Litvack agreed with a questioning reporter that the film suggested the idea of life as opera and exposed the doubling in life by a series of doublings, and doublings of doublings. It is Litvack's directorial debut and he commented that it was fitting that the film be screened in Cairo since it was through Youssef Chahine (with whom he worked as assistant director on Caligula at the Comedie Francaise in 1992) that he was introduced to Merchant. Asked why he should take the risk of producing a directorial debut Merchant replied that the history Merchant- Ivory Films has been of 40 years of risks. Merchant expressed support for the Palestinian cause, one that is important to him as an Indian. In today's society, he added, we cannot live in an uncivilised way. People from all over the world have one thing in common, the appreciation of human beings, he stressed. The force of the people is stronger than politicians and religious leaders; we have to fight for the human cause, the right cause.
Following the screening of Cacoyannis's The Cherry Orchard (1999) the director recalled his directorial debut, Windfall in Athens (1953), filmed at the Nahhas Studio in Cairo. On one occasion, Cacoyannis said, he was told that a group of very important officers had arrived without prior arrangement in the studio. Cacoyannis walked right up to their leader saying, "When you are at your desk, do you like to have someone looking over your shoulder?" The leader apologised for the intrusion and left the studio immediately. A year later Cacoyannis discovered that the man in question was Nasser.
Asked about his choice of a Chekhov play to produce for cinema, Cacoyannis said he has always been "an actor's director, and that Chekhov was ideal for casting outstanding actors." He added that one of the most flattering tributes he received through his long career was in Moscow when after screening The Cherry Orchard, he was told by a distinguished array of Russian cineastes that it had taken a Greek to show the Russians how to deal with the playwright on screen. Cacoyannis also revealed during the press conference that he was contemplating making a film about Alexandria and Greek Alexandrians inspired by the life and works of Constantine Cavafy.
Only two senior film critics provided their services as conference coordinators -- Youssef Cherif Rizkallah and Rafiq El-Sabban -- which, besides making their job doubly difficult, meant that many conferences were poorly, if at all, coordinated.

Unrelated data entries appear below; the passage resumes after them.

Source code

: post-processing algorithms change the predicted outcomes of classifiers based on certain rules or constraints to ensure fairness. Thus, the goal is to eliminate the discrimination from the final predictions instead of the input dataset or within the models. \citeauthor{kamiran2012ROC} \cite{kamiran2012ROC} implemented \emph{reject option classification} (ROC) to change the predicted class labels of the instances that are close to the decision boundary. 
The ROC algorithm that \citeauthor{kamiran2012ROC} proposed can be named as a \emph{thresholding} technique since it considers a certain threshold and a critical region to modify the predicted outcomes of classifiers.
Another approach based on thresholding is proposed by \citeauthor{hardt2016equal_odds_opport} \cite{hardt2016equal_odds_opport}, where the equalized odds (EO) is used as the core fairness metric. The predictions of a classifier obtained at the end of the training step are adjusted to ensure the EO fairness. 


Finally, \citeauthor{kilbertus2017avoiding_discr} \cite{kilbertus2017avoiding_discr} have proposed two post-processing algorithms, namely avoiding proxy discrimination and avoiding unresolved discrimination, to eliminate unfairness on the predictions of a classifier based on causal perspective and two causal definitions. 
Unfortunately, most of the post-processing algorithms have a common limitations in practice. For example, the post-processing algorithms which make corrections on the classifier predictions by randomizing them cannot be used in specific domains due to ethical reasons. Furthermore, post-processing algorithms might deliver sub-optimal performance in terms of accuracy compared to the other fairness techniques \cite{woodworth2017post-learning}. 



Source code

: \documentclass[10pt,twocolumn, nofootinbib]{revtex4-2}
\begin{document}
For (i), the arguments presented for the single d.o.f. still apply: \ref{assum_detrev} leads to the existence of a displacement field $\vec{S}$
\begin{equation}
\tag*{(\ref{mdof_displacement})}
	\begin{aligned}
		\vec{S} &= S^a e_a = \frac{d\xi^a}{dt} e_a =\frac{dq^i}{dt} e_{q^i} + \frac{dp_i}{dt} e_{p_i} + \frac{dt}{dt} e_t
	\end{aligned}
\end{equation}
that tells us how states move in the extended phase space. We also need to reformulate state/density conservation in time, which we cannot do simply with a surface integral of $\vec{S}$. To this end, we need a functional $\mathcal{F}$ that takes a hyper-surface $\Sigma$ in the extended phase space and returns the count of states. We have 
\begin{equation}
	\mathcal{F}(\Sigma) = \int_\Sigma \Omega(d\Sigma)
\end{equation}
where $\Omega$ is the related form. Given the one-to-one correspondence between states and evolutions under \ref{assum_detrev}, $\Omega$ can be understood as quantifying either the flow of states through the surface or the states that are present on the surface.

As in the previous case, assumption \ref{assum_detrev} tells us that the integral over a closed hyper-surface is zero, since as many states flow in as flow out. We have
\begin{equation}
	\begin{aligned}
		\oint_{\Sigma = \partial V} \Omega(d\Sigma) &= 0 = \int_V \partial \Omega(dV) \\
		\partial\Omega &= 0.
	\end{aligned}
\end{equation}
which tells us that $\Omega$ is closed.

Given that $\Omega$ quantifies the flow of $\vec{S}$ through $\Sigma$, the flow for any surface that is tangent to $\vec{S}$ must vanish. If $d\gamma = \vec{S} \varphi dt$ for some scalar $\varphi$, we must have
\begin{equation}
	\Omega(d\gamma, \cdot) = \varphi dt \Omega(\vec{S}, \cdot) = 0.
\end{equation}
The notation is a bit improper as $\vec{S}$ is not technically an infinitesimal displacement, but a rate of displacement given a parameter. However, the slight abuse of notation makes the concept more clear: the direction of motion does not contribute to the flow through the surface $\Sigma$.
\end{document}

The brilliance of Saura's Tango notwithstanding, the press conference that followed its screening boasted neither adequate coordination nor appropriate attendance. One younger audience member offhandedly commented that he had found the dance sequences tedious and the narrative scaffolding flimsy, in response to which the Spaniard merely pointed out that not all films appeal to all people; and when a viewer is having such a hard time that viewer can simply leave. Would Saura ever come back to the Cairo Film Festival?
"Anything is possible," the director replied equivocally. "Perhaps it will happen again one day."